* _Activity_
Return verbatim the line containing "现在一样有人呛不是吗？例如你" together with all lines that follow it, through the end of the records.

[Saved data entries]
━━━━━━
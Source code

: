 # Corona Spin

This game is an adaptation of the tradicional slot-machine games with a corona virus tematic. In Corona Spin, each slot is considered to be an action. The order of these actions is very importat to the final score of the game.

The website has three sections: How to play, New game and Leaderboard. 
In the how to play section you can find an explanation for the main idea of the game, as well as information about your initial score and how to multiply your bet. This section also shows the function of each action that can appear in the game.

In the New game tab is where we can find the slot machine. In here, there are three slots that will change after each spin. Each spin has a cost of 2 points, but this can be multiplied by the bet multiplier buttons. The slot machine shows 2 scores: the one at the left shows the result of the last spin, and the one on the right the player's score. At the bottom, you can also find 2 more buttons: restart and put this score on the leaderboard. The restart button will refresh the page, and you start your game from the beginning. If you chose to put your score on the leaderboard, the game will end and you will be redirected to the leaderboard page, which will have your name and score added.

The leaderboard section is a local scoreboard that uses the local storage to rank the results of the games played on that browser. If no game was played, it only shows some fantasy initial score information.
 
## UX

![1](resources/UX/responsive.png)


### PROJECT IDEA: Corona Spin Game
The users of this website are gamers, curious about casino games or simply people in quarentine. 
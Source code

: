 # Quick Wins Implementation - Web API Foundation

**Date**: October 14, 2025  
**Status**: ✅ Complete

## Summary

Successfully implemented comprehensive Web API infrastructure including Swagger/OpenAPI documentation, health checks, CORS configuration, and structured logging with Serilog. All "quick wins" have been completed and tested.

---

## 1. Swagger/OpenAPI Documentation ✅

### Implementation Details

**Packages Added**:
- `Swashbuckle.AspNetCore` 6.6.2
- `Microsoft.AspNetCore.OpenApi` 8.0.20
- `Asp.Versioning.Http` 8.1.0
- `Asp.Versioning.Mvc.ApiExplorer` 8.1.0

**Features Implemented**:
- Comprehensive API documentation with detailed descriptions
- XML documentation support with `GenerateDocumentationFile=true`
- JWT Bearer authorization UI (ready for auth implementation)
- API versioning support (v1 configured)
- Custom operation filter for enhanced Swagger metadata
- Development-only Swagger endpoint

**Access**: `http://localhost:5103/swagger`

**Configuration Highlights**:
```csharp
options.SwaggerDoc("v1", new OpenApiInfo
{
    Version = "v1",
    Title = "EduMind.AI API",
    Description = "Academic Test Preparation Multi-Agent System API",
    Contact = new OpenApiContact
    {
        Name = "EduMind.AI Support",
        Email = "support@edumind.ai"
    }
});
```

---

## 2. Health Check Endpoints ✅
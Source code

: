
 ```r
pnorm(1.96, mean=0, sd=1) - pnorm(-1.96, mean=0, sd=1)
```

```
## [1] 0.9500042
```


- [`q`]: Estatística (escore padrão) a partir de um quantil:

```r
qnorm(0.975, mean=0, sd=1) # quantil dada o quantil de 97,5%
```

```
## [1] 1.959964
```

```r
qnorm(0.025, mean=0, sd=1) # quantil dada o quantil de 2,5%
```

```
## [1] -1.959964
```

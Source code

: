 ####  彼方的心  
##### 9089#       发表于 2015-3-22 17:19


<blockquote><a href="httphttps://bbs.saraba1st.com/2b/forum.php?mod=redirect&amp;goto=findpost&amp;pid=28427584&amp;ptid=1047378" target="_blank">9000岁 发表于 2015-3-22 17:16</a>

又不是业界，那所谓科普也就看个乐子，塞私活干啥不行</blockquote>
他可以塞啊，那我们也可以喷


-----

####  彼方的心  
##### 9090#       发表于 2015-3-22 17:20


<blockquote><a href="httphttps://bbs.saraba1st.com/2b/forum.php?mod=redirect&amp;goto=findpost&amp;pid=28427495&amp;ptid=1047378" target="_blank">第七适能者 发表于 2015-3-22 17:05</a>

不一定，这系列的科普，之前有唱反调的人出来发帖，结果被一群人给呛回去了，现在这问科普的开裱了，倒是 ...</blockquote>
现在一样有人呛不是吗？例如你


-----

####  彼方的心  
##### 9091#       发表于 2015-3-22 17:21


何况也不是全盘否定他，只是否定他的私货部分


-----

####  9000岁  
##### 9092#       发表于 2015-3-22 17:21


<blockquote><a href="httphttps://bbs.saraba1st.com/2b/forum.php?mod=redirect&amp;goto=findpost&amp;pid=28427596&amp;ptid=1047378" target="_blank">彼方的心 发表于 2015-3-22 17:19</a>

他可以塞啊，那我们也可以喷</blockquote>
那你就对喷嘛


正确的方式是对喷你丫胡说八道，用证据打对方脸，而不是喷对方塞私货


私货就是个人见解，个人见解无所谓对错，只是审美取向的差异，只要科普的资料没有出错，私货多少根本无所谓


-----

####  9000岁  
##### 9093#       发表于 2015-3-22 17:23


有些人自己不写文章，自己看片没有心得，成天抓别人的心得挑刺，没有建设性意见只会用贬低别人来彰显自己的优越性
━━━━━━
* _Expected answer_
现在一样有人呛不是吗？例如你


-----

####  彼方的心  
##### 9091#       发表于 2015-3-22 17:21


何况也不是全盘否定他，只是否定他的私货部分


-----

####  9000岁  
##### 9092#       发表于 2015-3-22 17:21


<blockquote><a href="httphttps://bbs.saraba1st.com/2b/forum.php?mod=redirect&amp;goto=findpost&amp;pid=28427596&amp;ptid=1047378" target="_blank">彼方的心 发表于 2015-3-22 17:19</a>

他可以塞啊，那我们也可以喷</blockquote>
那你就对喷嘛


正确的方式是对喷你丫胡说八道，用证据打对方脸，而不是喷对方塞私货


私货就是个人见解，个人见解无所谓对错，只是审美取向的差异，只要科普的资料没有出错，私货多少根本无所谓


-----

####  9000岁  
##### 9093#       发表于 2015-3-22 17:23


有些人自己不写文章，自己看片没有心得，成天抓别人的心得挑刺，没有建设性意见只会用贬低别人来彰显自己的优越性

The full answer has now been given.